Selected Public Collections
CODA Museum Apeldoorn (NL)
Gemeentemuseum Den Haag (NL)
Los Angeles County Museum of Art, CA (USA)
Mima Middelsbrough Institute of Modern Art (UK)
Museum Boijmans Van Beuningen, Rotterdam (NL)
Museum of Arts and Design, NY (USA)
National Museums Scotland (UK)
Nederlands Zilvermuseum Schoonhoven (NL)
Nordenfjeldske Kunstindustrimuseum Trondheim (NO)
Stedelijk Museum Amsterdam (NL)
Victoria and Albert Museum (UK)
Exhibitions
2010 Still Lifes
Artist Statement
A basic theme in my work is placing ordinary objects of use in the perspective of jewelry. Objects of daily use often become intimately important and indispensable to people. What one keeps and owns, often contains an emotional value next to its practical function or worth. It even can be seen as a representation of its owner. In my work, I explore how these kinds of objects can relate to the body and examine their coherence through the literal connection. Wearing jewellery on the body is the most intimate and direct form of showing this specific relationship to an object.
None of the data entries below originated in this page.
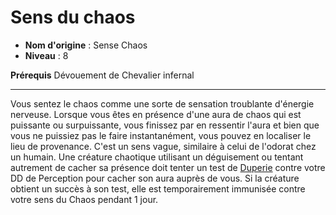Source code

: # Sens du chaos

 * **Nom d'origine** : Sense Chaos
 * **Niveau** : 8


<p><span id="ctl00_MainContent_DetailedOutput"><strong>Prérequis</strong> Dévouement de Chevalier infernal<br></span></p>
<hr>
<p>Vous sentez le chaos comme une sorte de sensation troublante d'énergie nerveuse. Lorsque vous êtes en présence d'une aura de chaos qui est puissante ou surpuissante, vous finissez par en ressentir l'aura et bien que vous ne puissiez pas le faire instantanément, vous pouvez en localiser le lieu de provenance. C'est un sens vague, similaire à celui de l'odorat chez un humain. Une créature chaotique utilisant un déguisement ou tentant autrement de cacher sa présence doit tenter un test de <a href="https://2e.aonprd.com/Skills.aspx?ID=5">Duperie</a> contre votre DD de Perception pour cacher son aura auprès de vous. Si la créature obtient un succès à son test, elle est temporairement immunisée contre votre sens du Chaos pendant 1 jour.&nbsp;</p>
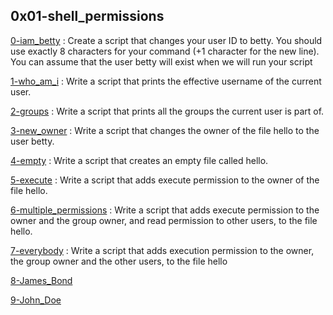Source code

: ## 0x01-shell_permissions

[0-iam_betty](./0-iam_betty)  : Create a script that changes your user ID to betty. You should use exactly 8 characters for your command (+1 character for the new line). You can assume that the user betty will exist when we will run your script

[1-who_am_i](./1-who_am_i) : Write a script that prints the effective username of the current user.

[2-groups](./2-groups) : Write a script that prints all the groups the current user is part of.

[3-new_owner](./3-new_owner) : Write a script that changes the owner of the file hello to the user betty.

[4-empty](./4-empty) : Write a script that creates an empty file called hello.

[5-execute](./5-execute) : Write a script that adds execute permission to the owner of the file hello.

[6-multiple_permissions](./6-multiple_permissions) : Write a script that adds execute permission to the owner and the group owner, and read permission to other users, to the file hello.

[7-everybody](./7-everybody) : Write a script that adds execution permission to the owner, the group owner and the other users, to the file hello

[8-James_Bond](./8-James_Bond)

[9-John_Doe](./9-John_Doe)
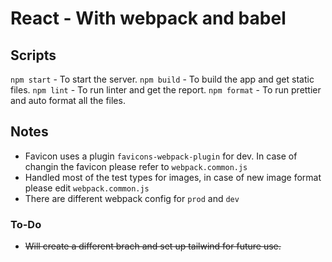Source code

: # React - With webpack and babel

## Scripts

`npm start` - To start the server.
`npm build` - To build the app and get static files.
`npm lint` - To run linter and get the report.
`npm format` - To run prettier and auto format all the files.

## Notes

- Favicon uses a plugin `favicons-webpack-plugin` for dev. In case of changin the favicon please refer to `webpack.common.js`
- Handled most of the test types for images, in case of new image format please edit `webpack.common.js`
- There are different webpack config for `prod` and `dev`

### To-Do

- ~~Will create a different brach and set up tailwind for future use.~~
Various traditions linked to objects, the history of those objects and stories about them are a great source of inspiration for me. I like to reinterpret classical genres of art- and jewellery history, always relating those topics to my own contemporary context.
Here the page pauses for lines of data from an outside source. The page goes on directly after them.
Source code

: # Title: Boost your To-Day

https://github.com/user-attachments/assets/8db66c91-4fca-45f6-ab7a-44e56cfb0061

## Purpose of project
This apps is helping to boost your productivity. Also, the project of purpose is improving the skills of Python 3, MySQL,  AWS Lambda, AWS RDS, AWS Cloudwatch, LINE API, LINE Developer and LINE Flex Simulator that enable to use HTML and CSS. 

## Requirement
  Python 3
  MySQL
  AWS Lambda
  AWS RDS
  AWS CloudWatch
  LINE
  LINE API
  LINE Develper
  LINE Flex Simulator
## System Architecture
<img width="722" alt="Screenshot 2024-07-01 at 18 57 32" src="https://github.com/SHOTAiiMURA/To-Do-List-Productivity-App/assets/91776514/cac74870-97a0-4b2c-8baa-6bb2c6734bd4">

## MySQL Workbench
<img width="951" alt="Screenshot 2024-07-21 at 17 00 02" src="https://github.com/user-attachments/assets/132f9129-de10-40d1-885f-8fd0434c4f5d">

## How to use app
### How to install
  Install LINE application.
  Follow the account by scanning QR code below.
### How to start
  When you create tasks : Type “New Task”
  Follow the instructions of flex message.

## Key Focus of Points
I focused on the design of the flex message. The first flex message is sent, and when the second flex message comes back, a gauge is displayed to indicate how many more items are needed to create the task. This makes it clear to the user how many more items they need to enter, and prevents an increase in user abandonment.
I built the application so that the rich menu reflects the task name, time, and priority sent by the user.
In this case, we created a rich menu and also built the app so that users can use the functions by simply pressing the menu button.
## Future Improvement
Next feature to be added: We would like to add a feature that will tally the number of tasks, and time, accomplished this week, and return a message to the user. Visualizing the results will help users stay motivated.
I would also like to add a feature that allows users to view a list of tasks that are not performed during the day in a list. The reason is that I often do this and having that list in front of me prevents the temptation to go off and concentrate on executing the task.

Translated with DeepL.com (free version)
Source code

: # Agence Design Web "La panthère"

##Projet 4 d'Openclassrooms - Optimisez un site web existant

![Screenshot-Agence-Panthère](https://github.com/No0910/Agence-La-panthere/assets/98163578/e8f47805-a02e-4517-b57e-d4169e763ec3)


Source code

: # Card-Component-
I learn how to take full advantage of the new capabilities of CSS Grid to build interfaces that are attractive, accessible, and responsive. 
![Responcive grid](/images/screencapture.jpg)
My pieces are based on craft techniques and various materials, which are telling their own stories about preciousness and adornment, like ceramic tableware, (precious) metal, Japanese Urushi lacquer and glassware. These usually come from interlocking themes of household, kitchen, table and food culture. Sometimes, I give objects a new life by transforming them. In a way, I am reusing and recycling material. By doing so, I am isolating the various layers of meanings and associations that inhere shape, pattern and material of an object, in order to reflect these values in my jewellery.